Lichtenstein trató en su obra asuntos como la segregación racial, el hambre y la pobreza en países en vías de desarrollo y la paulatina destrucción del medio ambiente por parte de una sociedad no suficientemente concienciad. Y eso se puede rastrear en obras como Against ApartheidSave Our Planet Save our Water o Care - World Hunger Crusade. 

No fue hasta el final de su carrera que no se decidió a apoyar abiertamente a un candidato a la Casa Blanca. Se mojó por el Partido Demócrata apostando por Michael Dukakis -como se observa en la obra Dukakis!, también expuesta en Fundación Canal-, que fue derrotado por George H. W. Bush en las elecciones presidenciales de 1988. Y volvió a hacerlo en el 92 con A New Generation of Leadership, que pretendía reivindicar la necesidad de un liderazgo renovado una vez terminado el mandato de Bush.

A brochazos contra el postureo artístico

Las obras de Lichtenstein no hablaban de la profunidad del ser humano, de su soledad o de su destino. Tenían como objeto de reflexión la sociedad de consumo y el papel del arte en la misma.

Al tiempo que se vendían como churros en el mercado del arte -la primera exposición individual del artista en la galería de Castelli vendió todos sus cuadros antes de inaugurarse-, también eran criticadas por su aparentemente tibieza conceptual, y su escaso andamiaje reflexivo. Al fin y al cabo, se pagaban verdaderas fortunas por obras producidas en serie que, a veces, podían ser viñetas de algún cómic de tu estantería.

“Los cuadros de Lichtenstein están en las antípodas del expresionismo abstracto”, escribía el director de arte de la BBC en su popular ensayo. “Si las obras de Pollock o Rothko versaban sobre la existencia y los sentimientos, las de Lichtenstein y Warhol se centraban en el aspecto material, y de paso eliminaban toda huella de sí mismos”, reflexionaba Will Gompertz.

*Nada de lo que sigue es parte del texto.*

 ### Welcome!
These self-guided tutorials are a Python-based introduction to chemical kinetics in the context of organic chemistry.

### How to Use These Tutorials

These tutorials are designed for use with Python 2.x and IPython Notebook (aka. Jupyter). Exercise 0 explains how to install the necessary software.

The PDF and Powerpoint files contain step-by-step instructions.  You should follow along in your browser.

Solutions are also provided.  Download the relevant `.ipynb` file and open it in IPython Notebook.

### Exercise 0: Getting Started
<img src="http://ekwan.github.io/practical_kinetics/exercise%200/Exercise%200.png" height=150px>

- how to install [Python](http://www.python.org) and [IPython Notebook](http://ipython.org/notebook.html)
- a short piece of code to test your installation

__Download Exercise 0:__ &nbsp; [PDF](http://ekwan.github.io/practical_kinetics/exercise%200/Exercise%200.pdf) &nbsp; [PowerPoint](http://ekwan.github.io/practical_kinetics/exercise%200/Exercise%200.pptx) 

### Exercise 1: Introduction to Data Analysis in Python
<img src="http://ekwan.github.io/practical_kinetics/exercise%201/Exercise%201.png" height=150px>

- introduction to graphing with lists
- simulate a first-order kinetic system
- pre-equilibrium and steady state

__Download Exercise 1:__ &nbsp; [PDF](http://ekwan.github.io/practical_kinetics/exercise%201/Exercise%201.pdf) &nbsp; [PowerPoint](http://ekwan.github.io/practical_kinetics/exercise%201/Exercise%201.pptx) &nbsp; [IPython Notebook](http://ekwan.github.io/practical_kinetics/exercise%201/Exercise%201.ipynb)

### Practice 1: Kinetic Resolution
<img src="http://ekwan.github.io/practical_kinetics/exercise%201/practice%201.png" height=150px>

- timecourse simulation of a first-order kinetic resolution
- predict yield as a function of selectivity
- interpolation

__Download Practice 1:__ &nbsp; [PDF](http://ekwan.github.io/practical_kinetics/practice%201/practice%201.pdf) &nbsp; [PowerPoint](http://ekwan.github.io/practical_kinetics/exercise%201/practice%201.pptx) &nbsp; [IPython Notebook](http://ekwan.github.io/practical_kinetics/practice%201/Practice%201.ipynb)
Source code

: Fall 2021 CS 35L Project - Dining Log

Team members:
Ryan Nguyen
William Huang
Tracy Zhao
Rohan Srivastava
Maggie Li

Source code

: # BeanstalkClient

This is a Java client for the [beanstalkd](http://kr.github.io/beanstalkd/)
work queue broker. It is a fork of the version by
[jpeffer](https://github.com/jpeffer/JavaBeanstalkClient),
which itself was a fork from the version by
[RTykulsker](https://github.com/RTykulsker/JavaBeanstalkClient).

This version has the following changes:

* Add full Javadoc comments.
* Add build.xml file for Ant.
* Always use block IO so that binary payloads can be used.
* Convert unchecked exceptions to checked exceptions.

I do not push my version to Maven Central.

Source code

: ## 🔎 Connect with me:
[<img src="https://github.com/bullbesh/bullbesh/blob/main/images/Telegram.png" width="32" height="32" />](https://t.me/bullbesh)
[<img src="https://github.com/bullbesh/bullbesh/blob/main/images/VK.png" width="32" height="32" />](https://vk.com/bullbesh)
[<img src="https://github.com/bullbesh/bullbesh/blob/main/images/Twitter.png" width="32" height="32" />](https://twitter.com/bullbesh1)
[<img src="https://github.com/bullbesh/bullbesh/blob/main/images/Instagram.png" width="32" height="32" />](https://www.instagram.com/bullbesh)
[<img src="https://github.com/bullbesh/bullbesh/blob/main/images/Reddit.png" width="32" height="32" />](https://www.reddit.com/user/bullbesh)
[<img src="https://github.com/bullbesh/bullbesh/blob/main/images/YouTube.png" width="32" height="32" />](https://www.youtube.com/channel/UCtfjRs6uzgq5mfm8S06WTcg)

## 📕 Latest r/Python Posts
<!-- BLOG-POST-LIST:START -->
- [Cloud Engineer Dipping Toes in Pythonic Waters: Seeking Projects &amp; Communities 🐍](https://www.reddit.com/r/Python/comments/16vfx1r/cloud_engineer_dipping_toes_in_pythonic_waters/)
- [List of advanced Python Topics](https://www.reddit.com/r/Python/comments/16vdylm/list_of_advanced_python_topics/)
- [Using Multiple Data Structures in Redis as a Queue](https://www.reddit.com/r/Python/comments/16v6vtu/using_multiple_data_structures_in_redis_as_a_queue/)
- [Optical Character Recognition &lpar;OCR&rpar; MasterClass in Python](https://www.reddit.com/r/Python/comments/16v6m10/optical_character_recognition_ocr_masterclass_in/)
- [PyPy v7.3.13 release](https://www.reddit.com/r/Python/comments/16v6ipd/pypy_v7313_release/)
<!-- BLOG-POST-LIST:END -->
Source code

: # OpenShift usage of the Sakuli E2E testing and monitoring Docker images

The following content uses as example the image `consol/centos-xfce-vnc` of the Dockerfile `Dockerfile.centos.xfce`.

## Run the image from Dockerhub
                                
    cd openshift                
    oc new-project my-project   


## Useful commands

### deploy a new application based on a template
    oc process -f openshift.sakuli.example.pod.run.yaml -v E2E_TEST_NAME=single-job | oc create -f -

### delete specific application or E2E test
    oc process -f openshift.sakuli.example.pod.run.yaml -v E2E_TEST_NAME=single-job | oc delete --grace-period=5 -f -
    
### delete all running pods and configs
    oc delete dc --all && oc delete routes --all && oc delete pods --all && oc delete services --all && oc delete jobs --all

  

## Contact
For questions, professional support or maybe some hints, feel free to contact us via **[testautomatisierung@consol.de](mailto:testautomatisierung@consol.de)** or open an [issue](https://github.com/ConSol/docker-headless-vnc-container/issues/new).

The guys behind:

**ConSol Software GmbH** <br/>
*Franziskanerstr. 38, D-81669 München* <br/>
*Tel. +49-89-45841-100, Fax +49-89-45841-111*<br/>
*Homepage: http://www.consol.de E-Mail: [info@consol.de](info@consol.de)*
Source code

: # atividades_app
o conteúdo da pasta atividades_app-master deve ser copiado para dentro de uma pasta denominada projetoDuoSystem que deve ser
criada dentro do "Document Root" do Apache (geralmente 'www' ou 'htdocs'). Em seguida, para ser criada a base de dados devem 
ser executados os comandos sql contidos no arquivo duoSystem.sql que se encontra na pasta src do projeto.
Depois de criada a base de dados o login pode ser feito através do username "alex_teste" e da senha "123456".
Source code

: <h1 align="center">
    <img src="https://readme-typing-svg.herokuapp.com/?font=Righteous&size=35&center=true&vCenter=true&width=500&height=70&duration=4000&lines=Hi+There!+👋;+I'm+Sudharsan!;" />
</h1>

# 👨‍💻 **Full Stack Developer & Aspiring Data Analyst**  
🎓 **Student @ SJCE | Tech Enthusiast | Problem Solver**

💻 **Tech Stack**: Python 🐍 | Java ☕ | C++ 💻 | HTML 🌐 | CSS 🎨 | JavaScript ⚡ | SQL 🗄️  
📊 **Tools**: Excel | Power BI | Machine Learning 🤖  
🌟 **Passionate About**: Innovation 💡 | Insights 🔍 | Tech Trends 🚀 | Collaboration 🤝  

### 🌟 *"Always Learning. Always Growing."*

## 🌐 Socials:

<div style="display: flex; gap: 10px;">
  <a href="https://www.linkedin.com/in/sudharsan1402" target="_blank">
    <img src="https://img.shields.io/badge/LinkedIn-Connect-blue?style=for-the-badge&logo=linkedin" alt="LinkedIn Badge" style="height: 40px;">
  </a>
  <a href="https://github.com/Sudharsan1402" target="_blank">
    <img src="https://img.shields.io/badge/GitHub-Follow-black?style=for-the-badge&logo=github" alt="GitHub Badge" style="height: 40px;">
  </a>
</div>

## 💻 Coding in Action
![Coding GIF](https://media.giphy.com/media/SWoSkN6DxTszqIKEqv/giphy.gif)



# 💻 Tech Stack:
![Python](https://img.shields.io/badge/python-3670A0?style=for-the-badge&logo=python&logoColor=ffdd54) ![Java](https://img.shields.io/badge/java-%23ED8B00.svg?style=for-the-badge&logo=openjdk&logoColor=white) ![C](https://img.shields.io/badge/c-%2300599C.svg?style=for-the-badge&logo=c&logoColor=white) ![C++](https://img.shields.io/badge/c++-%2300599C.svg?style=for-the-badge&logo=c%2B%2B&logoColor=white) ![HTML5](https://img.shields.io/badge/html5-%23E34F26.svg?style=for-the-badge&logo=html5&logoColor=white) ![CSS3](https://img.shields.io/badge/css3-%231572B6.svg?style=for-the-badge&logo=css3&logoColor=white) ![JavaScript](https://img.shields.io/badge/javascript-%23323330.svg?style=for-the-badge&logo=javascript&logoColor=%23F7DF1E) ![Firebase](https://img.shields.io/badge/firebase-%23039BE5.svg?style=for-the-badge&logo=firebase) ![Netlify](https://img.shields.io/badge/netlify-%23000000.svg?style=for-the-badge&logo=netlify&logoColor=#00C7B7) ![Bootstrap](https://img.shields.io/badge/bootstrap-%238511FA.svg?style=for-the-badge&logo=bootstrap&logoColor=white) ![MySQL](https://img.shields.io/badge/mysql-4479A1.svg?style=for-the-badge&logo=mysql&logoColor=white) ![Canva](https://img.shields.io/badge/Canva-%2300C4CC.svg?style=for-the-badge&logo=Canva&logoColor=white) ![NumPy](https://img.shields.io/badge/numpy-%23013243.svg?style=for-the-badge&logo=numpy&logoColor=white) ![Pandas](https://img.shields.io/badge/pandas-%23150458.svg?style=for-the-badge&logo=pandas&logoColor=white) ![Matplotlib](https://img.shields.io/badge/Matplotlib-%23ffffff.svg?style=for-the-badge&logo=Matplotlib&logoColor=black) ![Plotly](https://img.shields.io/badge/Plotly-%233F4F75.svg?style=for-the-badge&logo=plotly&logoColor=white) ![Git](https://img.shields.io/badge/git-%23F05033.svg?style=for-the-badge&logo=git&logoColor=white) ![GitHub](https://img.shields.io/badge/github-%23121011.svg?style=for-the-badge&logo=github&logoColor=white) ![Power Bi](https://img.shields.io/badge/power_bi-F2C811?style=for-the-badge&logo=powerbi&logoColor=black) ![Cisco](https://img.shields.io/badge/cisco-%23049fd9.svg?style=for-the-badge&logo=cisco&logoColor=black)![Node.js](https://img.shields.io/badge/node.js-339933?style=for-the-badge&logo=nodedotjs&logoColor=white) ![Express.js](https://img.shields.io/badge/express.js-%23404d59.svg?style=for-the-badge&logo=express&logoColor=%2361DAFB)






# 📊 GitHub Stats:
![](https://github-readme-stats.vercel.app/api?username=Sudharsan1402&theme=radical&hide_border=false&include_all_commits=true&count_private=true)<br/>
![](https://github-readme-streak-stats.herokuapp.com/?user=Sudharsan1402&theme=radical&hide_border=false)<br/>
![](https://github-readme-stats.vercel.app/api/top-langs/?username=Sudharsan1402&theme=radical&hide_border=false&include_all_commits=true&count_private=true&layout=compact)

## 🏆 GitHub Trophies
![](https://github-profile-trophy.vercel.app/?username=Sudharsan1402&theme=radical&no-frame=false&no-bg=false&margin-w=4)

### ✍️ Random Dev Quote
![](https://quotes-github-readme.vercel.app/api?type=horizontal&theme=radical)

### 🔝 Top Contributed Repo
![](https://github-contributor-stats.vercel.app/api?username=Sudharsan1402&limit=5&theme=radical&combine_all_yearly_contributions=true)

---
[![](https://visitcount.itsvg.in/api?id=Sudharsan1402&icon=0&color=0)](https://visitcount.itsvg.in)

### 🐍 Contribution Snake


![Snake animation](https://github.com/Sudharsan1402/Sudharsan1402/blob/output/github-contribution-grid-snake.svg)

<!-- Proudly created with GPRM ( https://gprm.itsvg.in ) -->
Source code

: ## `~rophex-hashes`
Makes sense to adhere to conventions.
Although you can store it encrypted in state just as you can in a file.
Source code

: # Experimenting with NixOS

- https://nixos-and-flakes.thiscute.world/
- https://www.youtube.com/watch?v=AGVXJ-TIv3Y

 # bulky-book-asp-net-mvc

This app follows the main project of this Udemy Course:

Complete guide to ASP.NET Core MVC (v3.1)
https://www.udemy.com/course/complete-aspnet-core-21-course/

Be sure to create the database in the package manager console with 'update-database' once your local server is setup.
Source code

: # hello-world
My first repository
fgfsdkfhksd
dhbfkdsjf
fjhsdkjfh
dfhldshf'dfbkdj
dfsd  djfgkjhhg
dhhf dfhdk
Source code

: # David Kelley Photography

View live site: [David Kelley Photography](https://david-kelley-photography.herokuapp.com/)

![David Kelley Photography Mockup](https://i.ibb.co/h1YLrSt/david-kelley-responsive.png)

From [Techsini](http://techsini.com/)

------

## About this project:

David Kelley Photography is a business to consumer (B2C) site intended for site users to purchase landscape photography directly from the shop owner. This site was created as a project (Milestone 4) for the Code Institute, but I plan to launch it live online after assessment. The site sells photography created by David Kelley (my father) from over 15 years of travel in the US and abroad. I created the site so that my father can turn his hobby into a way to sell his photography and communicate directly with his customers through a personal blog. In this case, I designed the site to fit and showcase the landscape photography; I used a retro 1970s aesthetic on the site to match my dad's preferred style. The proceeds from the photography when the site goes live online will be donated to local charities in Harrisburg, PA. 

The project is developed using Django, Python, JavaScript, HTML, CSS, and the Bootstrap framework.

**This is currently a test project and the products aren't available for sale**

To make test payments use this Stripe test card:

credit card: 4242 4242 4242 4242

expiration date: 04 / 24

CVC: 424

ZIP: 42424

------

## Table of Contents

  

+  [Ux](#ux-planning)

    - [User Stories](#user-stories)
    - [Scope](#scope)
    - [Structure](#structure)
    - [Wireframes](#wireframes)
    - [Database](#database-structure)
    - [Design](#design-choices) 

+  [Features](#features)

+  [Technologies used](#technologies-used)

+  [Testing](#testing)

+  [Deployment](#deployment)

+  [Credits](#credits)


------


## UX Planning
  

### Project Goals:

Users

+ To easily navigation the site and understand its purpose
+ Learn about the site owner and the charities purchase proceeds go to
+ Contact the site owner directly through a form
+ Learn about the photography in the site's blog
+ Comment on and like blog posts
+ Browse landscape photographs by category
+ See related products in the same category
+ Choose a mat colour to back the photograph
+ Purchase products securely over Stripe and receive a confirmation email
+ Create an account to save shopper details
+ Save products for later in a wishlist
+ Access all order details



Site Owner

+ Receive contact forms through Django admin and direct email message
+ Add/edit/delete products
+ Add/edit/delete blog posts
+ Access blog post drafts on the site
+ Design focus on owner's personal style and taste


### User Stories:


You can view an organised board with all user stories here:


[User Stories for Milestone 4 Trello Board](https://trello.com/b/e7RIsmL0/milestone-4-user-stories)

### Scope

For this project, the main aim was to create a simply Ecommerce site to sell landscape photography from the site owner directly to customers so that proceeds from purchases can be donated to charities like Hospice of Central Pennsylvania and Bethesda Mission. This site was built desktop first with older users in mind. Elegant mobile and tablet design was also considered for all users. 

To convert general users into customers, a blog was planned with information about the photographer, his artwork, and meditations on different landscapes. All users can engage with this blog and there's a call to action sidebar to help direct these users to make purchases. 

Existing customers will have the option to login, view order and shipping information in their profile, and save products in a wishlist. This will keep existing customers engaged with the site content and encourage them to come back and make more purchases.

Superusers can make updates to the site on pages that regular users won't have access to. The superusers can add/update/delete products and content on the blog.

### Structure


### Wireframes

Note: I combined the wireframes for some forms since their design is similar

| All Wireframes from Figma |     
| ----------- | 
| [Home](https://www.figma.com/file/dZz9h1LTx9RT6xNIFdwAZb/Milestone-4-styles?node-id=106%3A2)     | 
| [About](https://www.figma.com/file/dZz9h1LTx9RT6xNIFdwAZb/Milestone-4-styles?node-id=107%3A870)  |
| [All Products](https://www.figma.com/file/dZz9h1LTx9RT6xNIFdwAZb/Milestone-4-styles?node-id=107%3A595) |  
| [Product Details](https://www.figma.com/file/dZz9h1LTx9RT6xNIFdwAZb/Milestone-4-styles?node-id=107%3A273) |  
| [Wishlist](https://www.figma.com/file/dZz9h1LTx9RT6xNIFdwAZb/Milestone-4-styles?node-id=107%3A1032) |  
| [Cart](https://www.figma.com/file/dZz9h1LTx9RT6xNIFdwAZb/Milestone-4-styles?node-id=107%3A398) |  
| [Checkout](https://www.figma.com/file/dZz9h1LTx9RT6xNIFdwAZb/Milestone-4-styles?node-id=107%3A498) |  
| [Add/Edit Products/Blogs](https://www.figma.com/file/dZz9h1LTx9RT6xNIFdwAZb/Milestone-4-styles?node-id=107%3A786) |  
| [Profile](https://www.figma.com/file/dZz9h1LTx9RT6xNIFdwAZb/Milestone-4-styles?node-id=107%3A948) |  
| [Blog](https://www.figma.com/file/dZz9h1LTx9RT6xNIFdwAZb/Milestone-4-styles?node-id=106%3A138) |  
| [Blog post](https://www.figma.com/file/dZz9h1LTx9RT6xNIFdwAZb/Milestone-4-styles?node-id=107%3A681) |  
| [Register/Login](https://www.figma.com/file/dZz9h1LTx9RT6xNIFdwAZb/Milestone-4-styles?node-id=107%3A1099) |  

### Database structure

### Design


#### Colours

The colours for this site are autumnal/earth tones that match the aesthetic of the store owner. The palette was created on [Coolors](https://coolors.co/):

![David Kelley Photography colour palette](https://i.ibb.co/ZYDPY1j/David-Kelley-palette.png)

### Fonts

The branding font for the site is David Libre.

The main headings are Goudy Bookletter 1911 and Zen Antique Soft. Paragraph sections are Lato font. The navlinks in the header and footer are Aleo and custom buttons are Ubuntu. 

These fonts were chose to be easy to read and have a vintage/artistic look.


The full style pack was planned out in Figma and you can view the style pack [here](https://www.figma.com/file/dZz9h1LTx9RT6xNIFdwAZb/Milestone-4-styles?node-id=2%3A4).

Entre las obras que se pueden ver hasta el 5 de enero en Roy Lichtenstein: Posters,  hay algunas en las que se repite un detalle no menor en el discurso detrás de su forma de entender el arte.

En el 65, Lichtenstein pintó un cuadro llamado Brushtroke  en el que se burlaba del gran gesto del expresionismo abstracto: el brochazo, la mancha de expresión íntima y arrebatada del artista. Una obra paródica que además fue reproducida en serie y utilizada como símbolo para contradecir la clásica visión del artista único movido por impulsos e inspiración. Tanto se extendió que hoy, una escultura basada en aquel diseño decora el patio del Edificio Nouvelle del Museo Reina Sofía de Madrid, en una imagen que al autor le recordaba al aspecto que tenían unas buenas tiras de bacon frito.